Dos son los planos que se cruzan en la interminable polémica entre el terrorista Osama y el presidente Obama: el telón de fondo donde surge el terrorismo de Osama y el hecho presidencial de su ejecución por terrorista.
 
¿Por qué se produjeron – y se siguen produciendo- los actos terroristas que producen la muerte de miles de personas?
 
Relevantes ciudadanos estadounidenses han dado respuesta: “Somos el punto de mira de los terroristas porque, en buena parte del mundo, nuestro Gobierno defiende la dictadura, la esclavitud y la explotación humana. Somos el blanco de los terroristas porque nos odian. Y nos odian porque nuestro Gobierno hace cosas odiosas».(Robret Bowman, piloto de cazas militares durante la guerra de Vietnam y luego obispo, en carta abierta al Presidente) . Lo mismo dijeron en entrevistas Richard Clarke, responsable contra el terrorismo de la Casa Blanca y Chalmers Johnson, uno de los principales analistas de la CIA. “ Este conoció por dentro los maleficios que las más de 800 bases militares norteamericanas producen, distribuidas por todo el mundo, pues suscitan la rabia y la revuelta en las poblaciones, caldo de cultivo para el terrorismo. Cita el libro de Eduardo Galeano «Las venas abiertas de América Latina» para ilustrar las barbaridades que los órganos de inteligencia norteamericanos cometieron por aquí. Denuncia el carácter imperial de los Gobiernos, fundado en el uso de la inteligencia que recomienda golpes de Estado, organiza el asesinato de líderes y enseña a torturar. En protesta, dimitió y se hizo profesor de historia en la Universidad de California. Escribió tres tomos, «Blowback» (venganza), en los que preveía, con pocos meses de anticipación, los actos de venganza contra la prepotencia estadounidense en el mundo. Ha sido tenido como el profeta del 11 de septiembre” (Leonardo Boff).
 
En el laberinto concreto de las discusiones, apenas si se plantea lo que significa este telón de fondo y todo se cifra en analizar otras cuestiones más inmediatas.
 
Ciertamente, hubiera sido importante oir a Osama explicar en público las razones de su terrorismo, sus motivaciones, sus contradicciones, sus soluciones y su objetivo final.
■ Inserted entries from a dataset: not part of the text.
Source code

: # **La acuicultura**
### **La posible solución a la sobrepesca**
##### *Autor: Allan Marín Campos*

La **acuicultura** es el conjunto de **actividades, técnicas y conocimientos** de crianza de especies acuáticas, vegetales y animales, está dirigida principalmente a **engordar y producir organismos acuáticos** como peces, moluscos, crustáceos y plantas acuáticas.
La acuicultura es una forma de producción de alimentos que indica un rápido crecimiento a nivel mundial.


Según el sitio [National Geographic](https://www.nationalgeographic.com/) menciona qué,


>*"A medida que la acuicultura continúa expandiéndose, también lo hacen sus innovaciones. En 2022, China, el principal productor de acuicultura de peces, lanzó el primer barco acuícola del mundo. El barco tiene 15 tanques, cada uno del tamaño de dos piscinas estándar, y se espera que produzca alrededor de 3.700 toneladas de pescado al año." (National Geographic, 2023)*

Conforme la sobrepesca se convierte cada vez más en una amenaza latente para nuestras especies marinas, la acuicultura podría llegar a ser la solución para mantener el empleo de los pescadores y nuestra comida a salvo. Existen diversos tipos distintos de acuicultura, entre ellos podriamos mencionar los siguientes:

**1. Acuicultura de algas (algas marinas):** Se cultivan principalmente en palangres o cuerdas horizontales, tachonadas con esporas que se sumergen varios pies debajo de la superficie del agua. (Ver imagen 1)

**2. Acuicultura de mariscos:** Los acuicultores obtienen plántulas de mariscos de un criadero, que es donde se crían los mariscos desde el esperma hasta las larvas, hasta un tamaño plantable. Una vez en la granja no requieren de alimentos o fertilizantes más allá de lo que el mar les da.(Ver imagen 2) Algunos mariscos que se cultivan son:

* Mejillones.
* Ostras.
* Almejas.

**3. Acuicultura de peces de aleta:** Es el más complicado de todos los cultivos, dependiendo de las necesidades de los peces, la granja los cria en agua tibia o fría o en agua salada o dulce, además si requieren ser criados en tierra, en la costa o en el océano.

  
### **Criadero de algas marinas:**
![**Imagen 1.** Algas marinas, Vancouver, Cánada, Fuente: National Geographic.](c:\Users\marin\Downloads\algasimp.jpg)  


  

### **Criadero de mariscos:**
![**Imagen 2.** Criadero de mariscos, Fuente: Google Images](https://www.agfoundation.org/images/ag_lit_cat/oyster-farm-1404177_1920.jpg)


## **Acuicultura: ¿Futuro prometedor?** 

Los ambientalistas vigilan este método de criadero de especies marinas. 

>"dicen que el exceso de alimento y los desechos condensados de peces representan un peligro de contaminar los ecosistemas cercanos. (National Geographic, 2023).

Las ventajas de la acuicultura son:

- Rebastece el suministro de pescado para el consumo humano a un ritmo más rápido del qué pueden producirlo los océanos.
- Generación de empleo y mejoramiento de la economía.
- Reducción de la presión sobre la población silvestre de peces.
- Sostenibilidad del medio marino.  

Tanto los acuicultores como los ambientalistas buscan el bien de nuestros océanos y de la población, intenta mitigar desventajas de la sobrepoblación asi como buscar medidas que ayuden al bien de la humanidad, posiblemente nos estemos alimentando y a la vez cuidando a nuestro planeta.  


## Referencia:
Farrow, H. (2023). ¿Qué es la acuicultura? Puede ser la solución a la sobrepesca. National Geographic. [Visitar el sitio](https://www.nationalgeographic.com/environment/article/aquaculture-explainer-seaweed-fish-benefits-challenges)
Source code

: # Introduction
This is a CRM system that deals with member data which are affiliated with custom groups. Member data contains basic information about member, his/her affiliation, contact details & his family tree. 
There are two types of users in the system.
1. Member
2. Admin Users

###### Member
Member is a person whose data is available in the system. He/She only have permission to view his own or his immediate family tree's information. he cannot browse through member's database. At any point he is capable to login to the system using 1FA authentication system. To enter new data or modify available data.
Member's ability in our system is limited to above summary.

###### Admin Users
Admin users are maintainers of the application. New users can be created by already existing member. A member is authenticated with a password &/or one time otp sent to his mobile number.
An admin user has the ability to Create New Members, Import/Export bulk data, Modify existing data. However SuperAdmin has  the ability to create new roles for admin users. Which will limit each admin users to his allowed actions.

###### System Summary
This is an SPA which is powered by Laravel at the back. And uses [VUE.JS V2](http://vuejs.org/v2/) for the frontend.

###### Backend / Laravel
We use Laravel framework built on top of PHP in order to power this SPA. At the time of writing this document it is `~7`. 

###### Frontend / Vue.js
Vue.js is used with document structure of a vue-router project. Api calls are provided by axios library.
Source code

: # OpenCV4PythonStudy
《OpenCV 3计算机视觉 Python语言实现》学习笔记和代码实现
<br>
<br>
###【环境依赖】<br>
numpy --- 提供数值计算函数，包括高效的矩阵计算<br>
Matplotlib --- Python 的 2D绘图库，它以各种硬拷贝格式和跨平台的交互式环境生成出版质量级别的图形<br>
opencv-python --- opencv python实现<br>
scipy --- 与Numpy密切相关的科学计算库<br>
Y no menos importante analizar las medidas que a nivel internacional, desde el Derecho establecido, se tomaron para denunciar y castigar las barbaridades cometidas por una política imperial, esta vez estadounidense.¿Qué cambios habría de haber asumido esta política para erradicar la práctica del terrorismo? No se ha hecho nada, ningún gobierno ha levantado la voz y se ha dejado tamaño terrorismo en perfecta impunidad.
 
Pues bien, entrar en el segundo plano sin tener en cuenta éste, es no entender casi nada y exponerse a valorar fuera de contexto.
 
Ciertamente Osama no puede, para eliminar lo que pretende, caer en el mismo vicio que persigue: el terrorismo. Y es terrorismo criminal luchar contra otro terrorismo matando a miles de inocentes.
 
Sin una política invasora y explotadora, ¿se daría el terrorismo? ¿Tendríamos necesidad de estar aclarando ahora cuestiones ético-legales sobre si fue adecuada la forma de saber dónde se ocultaba Osama, su detención y la forma de hacerlo, su ejecución y el arrojo de su cadáver al mar?
 
Me temo que no son esas las cuestiones claves ni van a resolver el problema en su raíz. El terrorismo se extirpa extirpando sus causas: “Nos odian, dice Robret Bowman, porque nuestro gobierno hace cosas odiosas”.
     
 Sin embargo, en la situación conflictiva, inesquivablemente real, que nos toca vivir, no se puede hacer análisis abstractos ni valoraciones extra-contexto.
 
Todo el mundo se cuida de afirmar que Osama es un criminal, un terrorista nefasto, sin que nadie pueda aportar pruebas que lo nieguen; él mismo lo confiesa públicamente. Luego, se sabe y lo sabemos todos, que es un asesino reconocido, odiado y que un día u otro la ley tenía que caer sobre él.
 
Este ciudadano ejerce su terrorismo en cualquier parte del mundo, viola un derecho universal (El derecho de todo individuo a la vida), que sobrepasa territorios y fronteras y que, por lo mismo, se puede proceder contra él universalmente, desde cualquier lugar- Estado, que sepa y pueda detenerlo, para evitar que siga matando.
 
El modo de hacerlo depende de muchas circunstancias, y se contará normalmente con el Estado donde resida, pero una detención suya pactada, para luego, conforme a Ley, someterlo a un juicio público, ¿qué hubiera reportado al mundo: el reconocimiento de su culpabilidad y su reclusión, ya confesas y declaradas, o una campaña de defensa de sus seguidores con mil actos de chantaje, secuestro, eliminación de vidas inocentes?
 
¿Quién valora la solución éticamente más congruente para no poner en riesgo inevitable el asesinato de otras muchas vidas? ¿El valor de esas vidas no está por encima del trámite jurídico de un juicio público, que iba a desencadenar más odios, persecuciones y asesinato de vidas? ¿Ha sido mejor, éticamente hablando, -porque solución ideal no la hay- que, aún contraviniendo la ley “Nadie puede ser detenido arbitrariamente”, “Todo individuo tiene derecho a que se pruebe su culpabilidad en un juicio público”) se le ejecutara por salvar el bien mayor de otras muchas vidas?
 
En principio, toda vida es sagrada, todo ciudadano tiene derecho a ella, pero cuando ese ciudadano deja de comportarse como tal y actúa como criminal, menospreciando e incumpliendo su obligación de respetar la vida de los demás, entonces en nombre de una convivencia de respeto recíproco, ese ciudadano debe ser privado de libertad, recluido, con tiempo y condiciones para ser rehabilitado. Y, en circunstancias especiales, ¿puede que hasta el bien mayor de vidas humanas por él amenazadas, dictamine otras soluciones?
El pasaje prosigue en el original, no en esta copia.